Map the workstreams. Are they actually independent, or are they sequential steps you are calling parallel because it sounds nicer? Most automation work is sequential. Real parallelism is rarer than people think.
Budget the latency. Every hop between agents adds round-trip overhead. If you split a single agent into three, you have just added two more model calls and two more HTTP boundaries to every request. I have written about how accumulated round-trip overhead kills perceived performance long before any single call gets slow.
If the checklist points to multi-agent, default to a supervisor pattern. One parent agent routes to focused child agents. Skip the peer network where agents call each other freely.
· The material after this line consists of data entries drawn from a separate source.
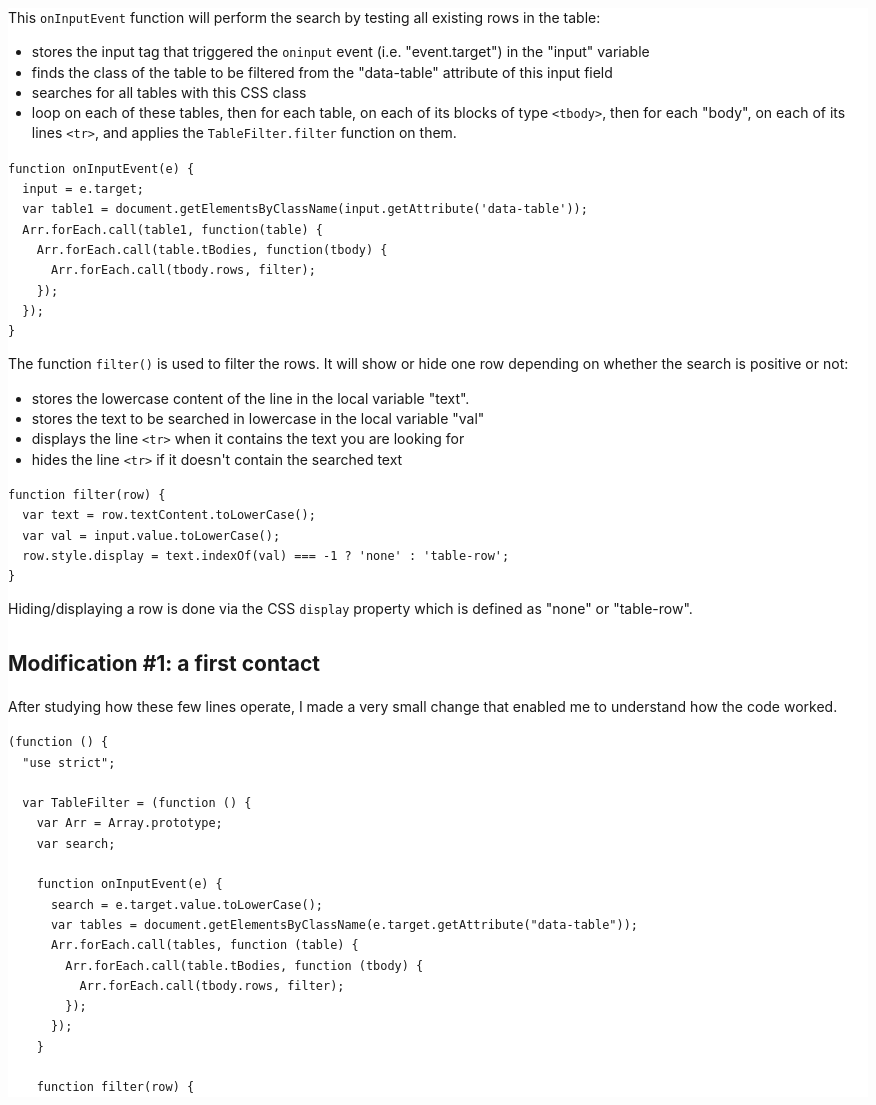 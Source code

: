 This `onInputEvent` function will perform the search by testing all existing
rows in the table:

* stores the input tag that triggered the `oninput` event (i.e. "event.target")
in the "input" variable
* finds the class of the table to be filtered from the "data-table" attribute of
this input field
* searches for all tables with this CSS class
* loop on each of these tables, then for each table, on each of its blocks of
type `<tbody>`, then for each "body", on each of its lines `<tr>`, and applies
the `TableFilter.filter` function on them.

```
function onInputEvent(e) {
  input = e.target;
  var table1 = document.getElementsByClassName(input.getAttribute('data-table'));
  Arr.forEach.call(table1, function(table) {
    Arr.forEach.call(table.tBodies, function(tbody) {
      Arr.forEach.call(tbody.rows, filter);
    });
  });
}
```

The function `filter()` is used to filter the rows. It will show or hide one row
depending on whether the search is positive or not:

* stores the lowercase content of the line in the local variable "text".
* stores the text to be searched in lowercase in the local variable "val"
* displays the line `<tr>` when it contains the text you are looking for
* hides the line `<tr>` if it doesn't contain the searched text

```
function filter(row) {
  var text = row.textContent.toLowerCase();
  var val = input.value.toLowerCase();
  row.style.display = text.indexOf(val) === -1 ? 'none' : 'table-row';
}
```

Hiding/displaying a row is done via the CSS `display` property which is defined
as "none" or "table-row".


## Modification #1: a first contact

After studying how these few lines operate, I made a very small change that
enabled me to understand how the code worked.

```
(function () {
  "use strict";

  var TableFilter = (function () {
    var Arr = Array.prototype;
    var search;

    function onInputEvent(e) {
      search = e.target.value.toLowerCase();
      var tables = document.getElementsByClassName(e.target.getAttribute("data-table"));
      Arr.forEach.call(tables, function (table) {
        Arr.forEach.call(table.tBodies, function (tbody) {
          Arr.forEach.call(tbody.rows, filter);
        });
      });
    }

    function filter(row) {
```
It looks elegant in diagrams and is painful to debug in production.
Microsoft has shipped real multi-agent orchestration in Copilot Studio, so the platform support is there. The question is whether your problem actually needs it.
Related gotchas
Routing in Copilot Studio multi-agent setups depends on the description you write for each connected agent, not on trigger phrases. A vague description causes silent misrouting that is harder to debug than a broken trigger. Write descriptions like API contracts, not marketing copy.
When a parent agent picks the wrong child confidently, you get the same failure mode as a single overloaded agent, just one layer deeper. Splitting agents does not eliminate misrouting. It moves it.
Token costs multiply faster than you expect. Each agent in the chain re-processes context. Three agents in a sequence is not three times the cost. It is often closer to five or six times once you count the context each one needs to reason properly.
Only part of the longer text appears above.